Killing Ayatollah Ali Khamenei, the US and Israel believed they were removing an obstacle and demonstrating strength. Instead, they’ve minted a martyr, sharpened global anger at their impunity, and invited the world to see the Iranian people not as caricatures in someone else’s narrative, but as a proud nation under siege that won’t bend to those it regards as aggressors.
That’s the essence of this moment - a self-proclaimed order built on “rules” revealing its violence in full, and a society, bloodied but unbroken, answering with defiance-and with a new, dangerous symbol to rally around.

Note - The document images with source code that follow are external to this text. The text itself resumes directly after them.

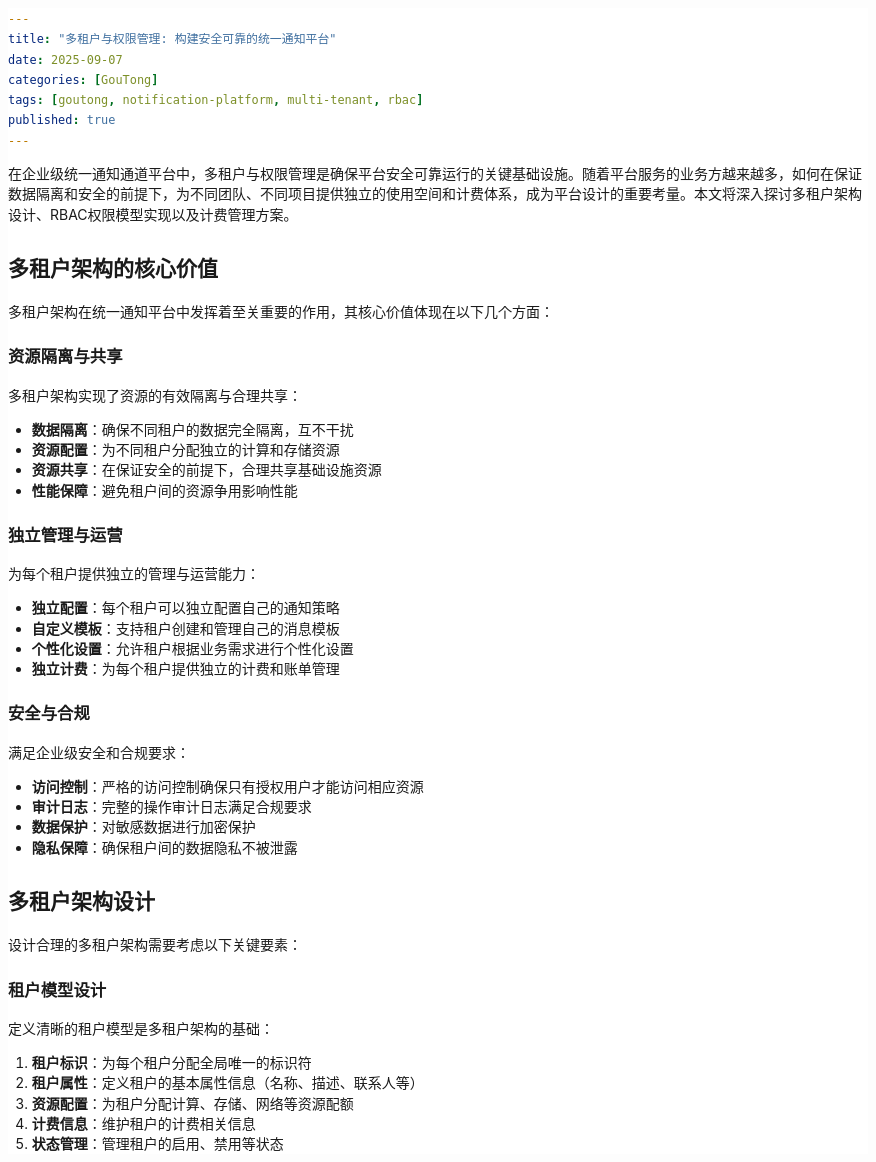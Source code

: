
 ```yaml
---
title: "多租户与权限管理: 构建安全可靠的统一通知平台"
date: 2025-09-07
categories: [GouTong]
tags: [goutong, notification-platform, multi-tenant, rbac]
published: true
---
```

在企业级统一通知通道平台中，多租户与权限管理是确保平台安全可靠运行的关键基础设施。随着平台服务的业务方越来越多，如何在保证数据隔离和安全的前提下，为不同团队、不同项目提供独立的使用空间和计费体系，成为平台设计的重要考量。本文将深入探讨多租户架构设计、RBAC权限模型实现以及计费管理方案。

## 多租户架构的核心价值

多租户架构在统一通知平台中发挥着至关重要的作用，其核心价值体现在以下几个方面：

### 资源隔离与共享

多租户架构实现了资源的有效隔离与合理共享：
- **数据隔离**：确保不同租户的数据完全隔离，互不干扰
- **资源配置**：为不同租户分配独立的计算和存储资源
- **资源共享**：在保证安全的前提下，合理共享基础设施资源
- **性能保障**：避免租户间的资源争用影响性能

### 独立管理与运营

为每个租户提供独立的管理与运营能力：
- **独立配置**：每个租户可以独立配置自己的通知策略
- **自定义模板**：支持租户创建和管理自己的消息模板
- **个性化设置**：允许租户根据业务需求进行个性化设置
- **独立计费**：为每个租户提供独立的计费和账单管理

### 安全与合规

满足企业级安全和合规要求：
- **访问控制**：严格的访问控制确保只有授权用户才能访问相应资源
- **审计日志**：完整的操作审计日志满足合规要求
- **数据保护**：对敏感数据进行加密保护
- **隐私保障**：确保租户间的数据隐私不被泄露

## 多租户架构设计

设计合理的多租户架构需要考虑以下关键要素：

### 租户模型设计

定义清晰的租户模型是多租户架构的基础：
1. **租户标识**：为每个租户分配全局唯一的标识符
2. **租户属性**：定义租户的基本属性信息（名称、描述、联系人等）
3. **资源配置**：为租户分配计算、存储、网络等资源配额
4. **计费信息**：维护租户的计费相关信息
5. **状态管理**：管理租户的启用、禁用等状态

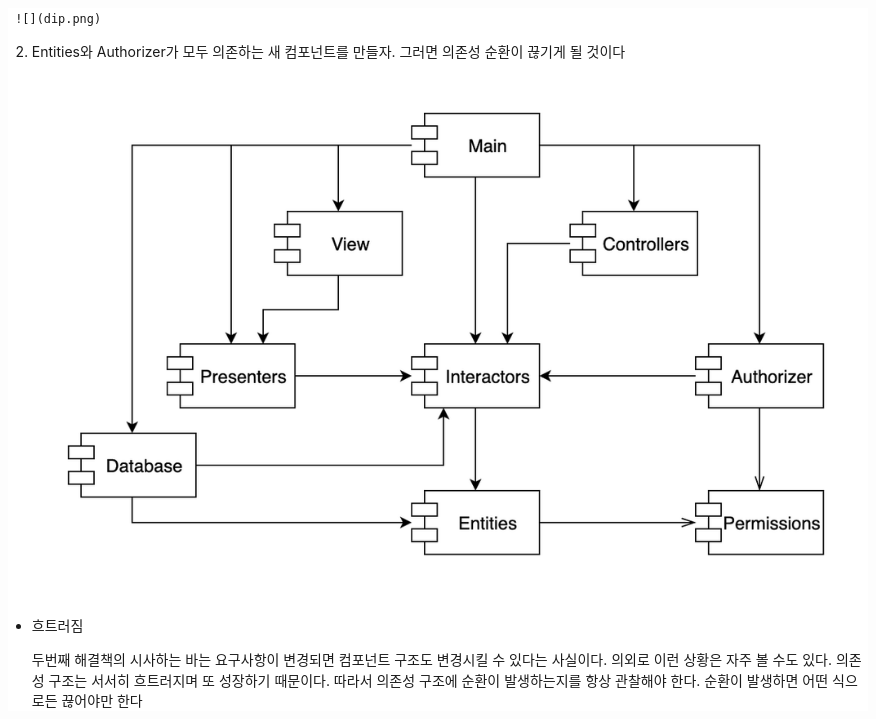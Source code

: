      ![](dip.png)

  2. Entities와 Authorizer가 모두 의존하는 새 컴포넌트를 만들자. 그러면 의존성 순환이 끊기게 될 것이다

     ![](newcomp.png)

- 흐트러짐

  두번째 해결책의 시사하는 바는 요구사항이 변경되면 컴포넌트 구조도 변경시킬 수 있다는 사실이다. 의외로 이런 상황은 자주 볼 수도 있다. 의존성 구조는 서서히 흐트러지며 또 성장하기 때문이다. 따라서 의존성 구조에 순환이 발생하는지를 항상 관찰해야 한다. 순환이 발생하면 어떤 식으로든 끊어야만 한다
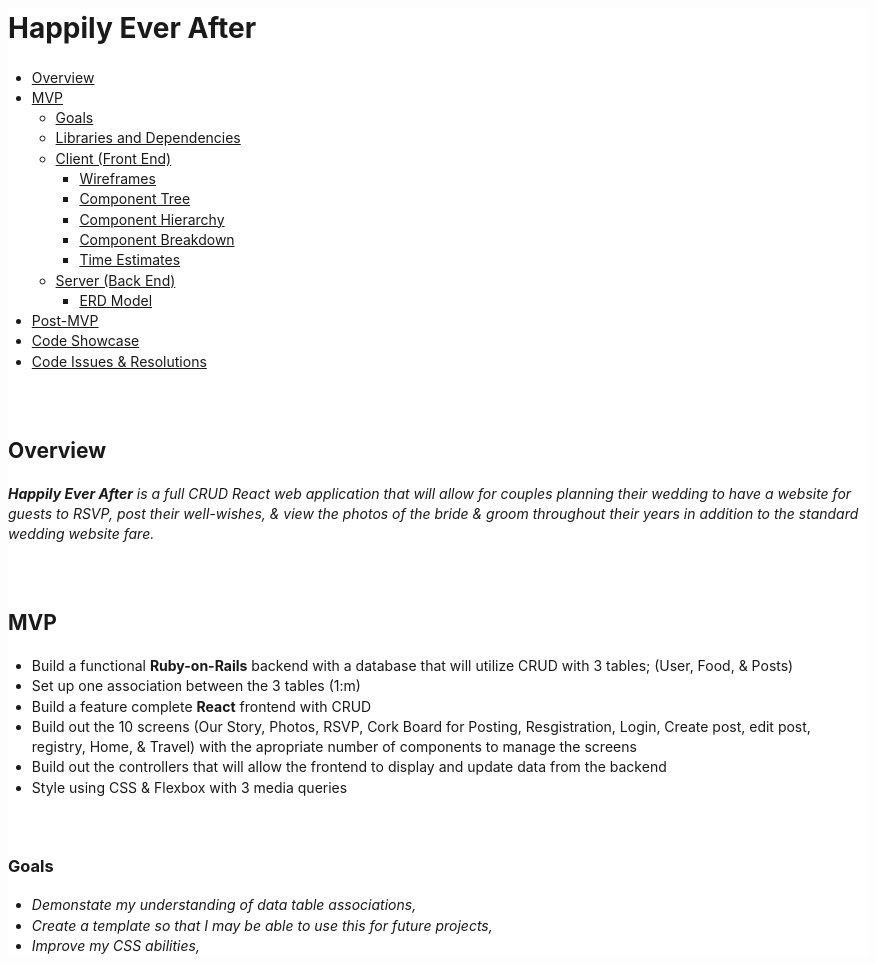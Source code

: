 # Happily Ever After 



- [Overview](#overview)
- [MVP](#mvp)
  - [Goals](#goals)
  - [Libraries and Dependencies](#libraries-and-dependencies)
  - [Client (Front End)](#client-front-end)
    - [Wireframes](#wireframes)
    - [Component Tree](#component-tree)
    - [Component Hierarchy](#component-hierarchy)
    - [Component Breakdown](#component-breakdown)
    - [Time Estimates](#time-estimates)
  - [Server (Back End)](#server-back-end)
    - [ERD Model](#erd-model)
- [Post-MVP](#post-mvp)
- [Code Showcase](#code-showcase)
- [Code Issues & Resolutions](#code-issues--resolutions)

<br>

## Overview

_**Happily Ever After** is a full CRUD React web application that will allow for couples planning their wedding to have a website for guests to RSVP, post their well-wishes, & view the photos of the bride & groom throughout their years in addition to the standard wedding website fare._

<br>

## MVP





- Build a functional **Ruby-on-Rails** backend with a database that will utilize CRUD with 3 tables; (User, Food, & Posts)
- Set up one association between the 3 tables (1:m)
- Build a feature complete **React** frontend with CRUD 
- Build out the 10 screens (Our Story, Photos, RSVP, Cork Board for Posting, Resgistration, Login, Create post, edit post, registry, Home, & Travel) with the apropriate number of components to manage the screens
- Build out the controllers that will allow the frontend to display and update data from the backend
- Style using CSS & Flexbox with 3 media queries 

<br>

### Goals

- _Demonstate my understanding of data table associations,_
- _Create a template so that I may be able to use this for future projects,_
- _Improve my CSS abilities,_
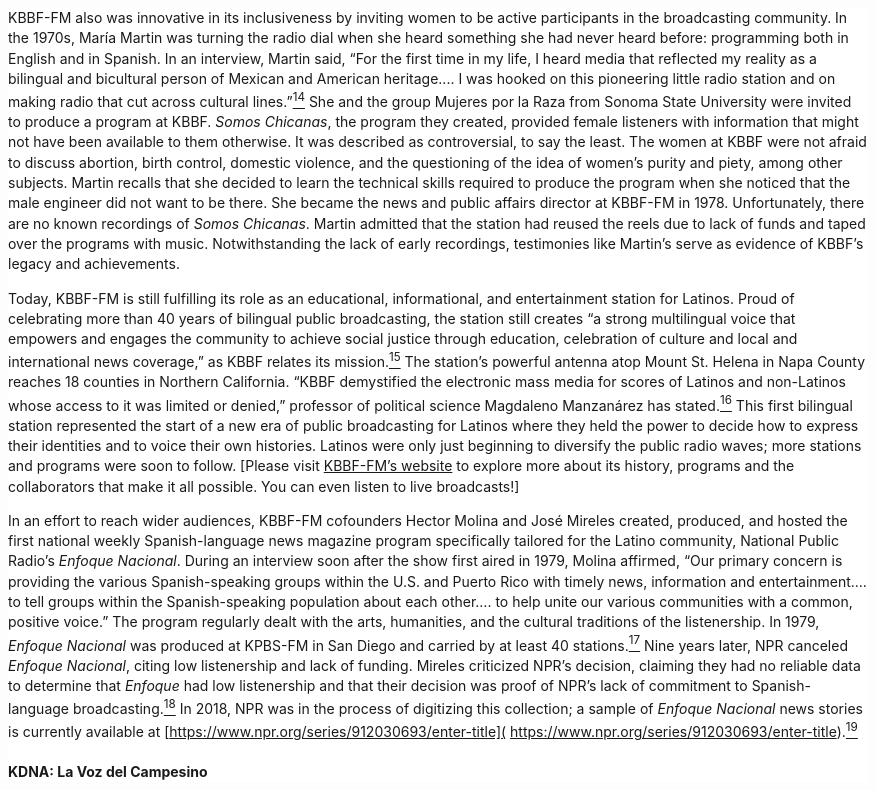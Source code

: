 KBBF-FM also was innovative in its inclusiveness by inviting women to be active participants in the broadcasting community. In the 1970s, María Martin was turning the radio dial when she heard something she had never heard before: programming both in English and in Spanish. In an interview, Martin said, “For the first time in my life, I heard media that reflected my reality as a bilingual and bicultural person of Mexican and American heritage.... I was hooked on this pioneering little radio station and on making radio that cut across cultural lines.”[<sup>14</sup>](/exhibits/latino-empowerment/notes#14) She and the group Mujeres por la Raza from Sonoma State University were invited to produce a program at KBBF. *Somos Chicanas*, the program they created, provided female listeners with information that might not have been available to them otherwise. It was described as controversial, to say the least. The women at KBBF were not afraid to discuss abortion, birth control, domestic violence, and the questioning of the idea of women’s purity and piety, among other subjects. Martin recalls that she decided to learn the technical skills required to produce the program when she noticed that the male engineer did not want to be there. She became the news and public affairs director at KBBF-FM in 1978. Unfortunately, there are no known recordings of *Somos Chicanas*. Martin admitted that the station had reused the reels due to lack of funds and taped over the programs with music. Notwithstanding the lack of early recordings, testimonies like Martin’s serve as evidence of KBBF’s legacy and achievements.

Today, KBBF-FM is still fulfilling its role as an educational, informational, and entertainment station for Latinos. Proud of celebrating more than 40 years of bilingual public broadcasting, the station still creates “a strong multilingual voice that empowers and engages the community to achieve social justice through education, celebration of culture and local and international news coverage,” as KBBF relates its mission.[<sup>15</sup>](/exhibits/latino-empowerment/notes#15) The station’s powerful antenna atop Mount St. Helena in Napa County reaches 18 counties in Northern California. “KBBF demystified the electronic mass media for scores of Latinos and non-Latinos whose access to it was limited or denied,” professor of political science Magdaleno Manzanárez has stated.[<sup>16</sup>](/exhibits/latino-empowerment/notes#16) This first bilingual station represented the start of a new era of public broadcasting for Latinos where they held the power to decide how to express their identities and to voice their own histories. Latinos were only just beginning to diversify the public radio waves; more stations and programs were soon to follow. [Please visit [KBBF-FM’s website](https://kbbf.org/) to explore more about its history, programs and the collaborators that make it all possible. You can even listen to live broadcasts!]

In an effort to reach wider audiences, KBBF-FM cofounders Hector Molina and José Mireles created, produced, and hosted the first national weekly Spanish-language news magazine program specifically tailored for the Latino community, National Public Radio’s *Enfoque Nacional*. During an interview soon after the show first aired in 1979, Molina affirmed, “Our primary concern is providing the various Spanish-speaking groups within the U.S. and Puerto Rico with timely news, information and entertainment.…to tell groups within the Spanish-speaking population about each other…. to help unite our various communities with a common, positive voice.” The program regularly dealt with the arts, humanities, and the cultural traditions of the listenership. In 1979, *Enfoque Nacional* was produced at KPBS-FM in San Diego and carried by at least 40 stations.[<sup>17</sup>](/exhibits/latino-empowerment/notes#17) Nine years later, NPR canceled *Enfoque Nacional*, citing low listenership and lack of funding. Mireles criticized NPR’s decision, claiming they had no reliable data to determine that *Enfoque* had low listenership and that their decision was proof of NPR’s lack of commitment to Spanish-language broadcasting.[<sup>18</sup>](/exhibits/latino-empowerment/notes#18) In 2018, NPR was in the process of digitizing this collection; a sample of *Enfoque Nacional* news stories is currently available at [https://www.npr.org/series/912030693/enter-title]( https://www.npr.org/series/912030693/enter-title).[<sup>19</sup>](/exhibits/latino-empowerment/notes#19)

#### KDNA: La Voz del Campesino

Now that the war has started it is imperative that Iran scores a decisive victory forcing the US out of the Middle East and destroying Israel's ability to function as a regional power in pursuit of a Greater Israel. Anything less will see a regression back to more prolonged fighting. Only a decisive victory by Iran will insure a lasting peace in the Middle East which is very long over due. It will also be a powerful incentive for the US to stay home and mind its own business, and restore the republic which has been impoverished by the empire for the last seventy years. This war has its roots in Eisenhower's farewell address of 1960 when he warned of the emerging Military Industrial Congressional Complex(MICC) and the trillions of dollars spent on wars since then, and millions of lives lost.
It is the realization of George Kennan's predictions of that time.--- just what he predicted has happened and is still happening. This is what happens when the prescience of history is ignored and governments are too easily corrupted.... and more!
Excellent overview George.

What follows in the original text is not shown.